Start of Block

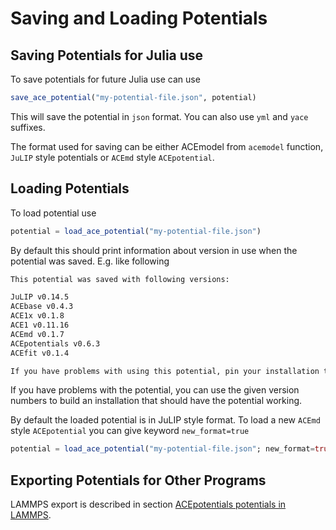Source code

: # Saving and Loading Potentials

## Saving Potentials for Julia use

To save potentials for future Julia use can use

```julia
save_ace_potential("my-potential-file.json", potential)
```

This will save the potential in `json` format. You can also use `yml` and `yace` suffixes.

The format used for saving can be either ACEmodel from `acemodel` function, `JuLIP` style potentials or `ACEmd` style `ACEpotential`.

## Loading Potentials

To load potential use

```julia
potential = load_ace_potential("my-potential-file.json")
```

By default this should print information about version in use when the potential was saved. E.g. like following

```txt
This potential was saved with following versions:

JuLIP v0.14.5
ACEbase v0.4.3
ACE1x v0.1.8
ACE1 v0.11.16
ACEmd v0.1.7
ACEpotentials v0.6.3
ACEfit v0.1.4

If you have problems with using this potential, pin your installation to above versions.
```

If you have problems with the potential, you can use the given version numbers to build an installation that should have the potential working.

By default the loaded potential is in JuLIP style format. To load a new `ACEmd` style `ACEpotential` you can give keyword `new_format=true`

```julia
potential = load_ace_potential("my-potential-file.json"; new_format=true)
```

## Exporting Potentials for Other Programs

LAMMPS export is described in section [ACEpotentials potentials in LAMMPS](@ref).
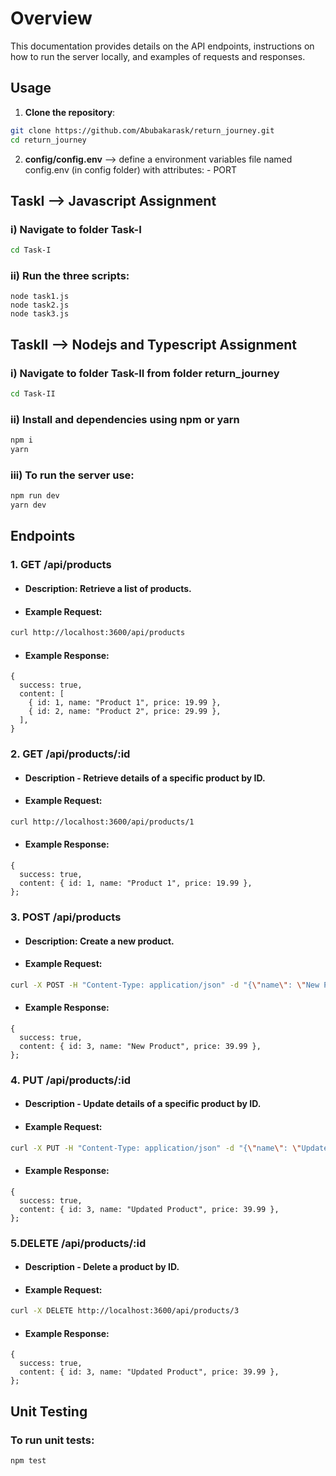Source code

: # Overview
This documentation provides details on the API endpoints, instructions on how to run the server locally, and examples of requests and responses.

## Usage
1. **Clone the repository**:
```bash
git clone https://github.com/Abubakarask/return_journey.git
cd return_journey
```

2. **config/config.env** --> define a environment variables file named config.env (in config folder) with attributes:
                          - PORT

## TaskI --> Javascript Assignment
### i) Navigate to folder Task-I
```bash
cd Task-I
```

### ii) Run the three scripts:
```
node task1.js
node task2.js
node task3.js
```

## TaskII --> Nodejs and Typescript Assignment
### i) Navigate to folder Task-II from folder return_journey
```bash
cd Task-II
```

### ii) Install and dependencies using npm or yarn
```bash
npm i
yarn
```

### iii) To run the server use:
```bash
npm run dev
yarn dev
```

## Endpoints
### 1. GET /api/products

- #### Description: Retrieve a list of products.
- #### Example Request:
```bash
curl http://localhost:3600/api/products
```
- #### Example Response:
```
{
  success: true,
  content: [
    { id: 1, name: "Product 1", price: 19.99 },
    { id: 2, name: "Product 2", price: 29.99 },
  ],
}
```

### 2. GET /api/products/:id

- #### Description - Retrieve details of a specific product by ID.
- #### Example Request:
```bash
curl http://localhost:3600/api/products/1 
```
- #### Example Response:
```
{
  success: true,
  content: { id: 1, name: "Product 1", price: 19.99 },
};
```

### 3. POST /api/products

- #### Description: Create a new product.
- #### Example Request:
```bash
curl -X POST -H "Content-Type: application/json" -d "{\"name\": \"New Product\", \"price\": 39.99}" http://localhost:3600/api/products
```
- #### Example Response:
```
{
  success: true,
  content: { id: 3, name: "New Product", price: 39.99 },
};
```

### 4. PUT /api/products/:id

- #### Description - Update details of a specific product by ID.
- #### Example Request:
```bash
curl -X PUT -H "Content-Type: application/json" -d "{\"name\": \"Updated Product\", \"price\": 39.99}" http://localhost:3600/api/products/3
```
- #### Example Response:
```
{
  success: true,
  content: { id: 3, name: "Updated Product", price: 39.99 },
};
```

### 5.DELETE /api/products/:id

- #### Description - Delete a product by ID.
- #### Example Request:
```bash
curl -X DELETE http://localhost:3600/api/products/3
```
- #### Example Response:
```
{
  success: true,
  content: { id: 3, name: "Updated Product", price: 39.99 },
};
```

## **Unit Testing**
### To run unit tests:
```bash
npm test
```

End of Block

> How to complete this task:
Copy down every line of the material above that includes the string "application".

> Final answer:
curl -X POST -H "Content-Type: application/json" -d "{\"name\": \"New Product\", \"price\": 39.99}" http://localhost:3600/api/products
curl -X PUT -H "Content-Type: application/json" -d "{\"name\": \"Updated Product\", \"price\": 39.99}" http://localhost:3600/api/products/3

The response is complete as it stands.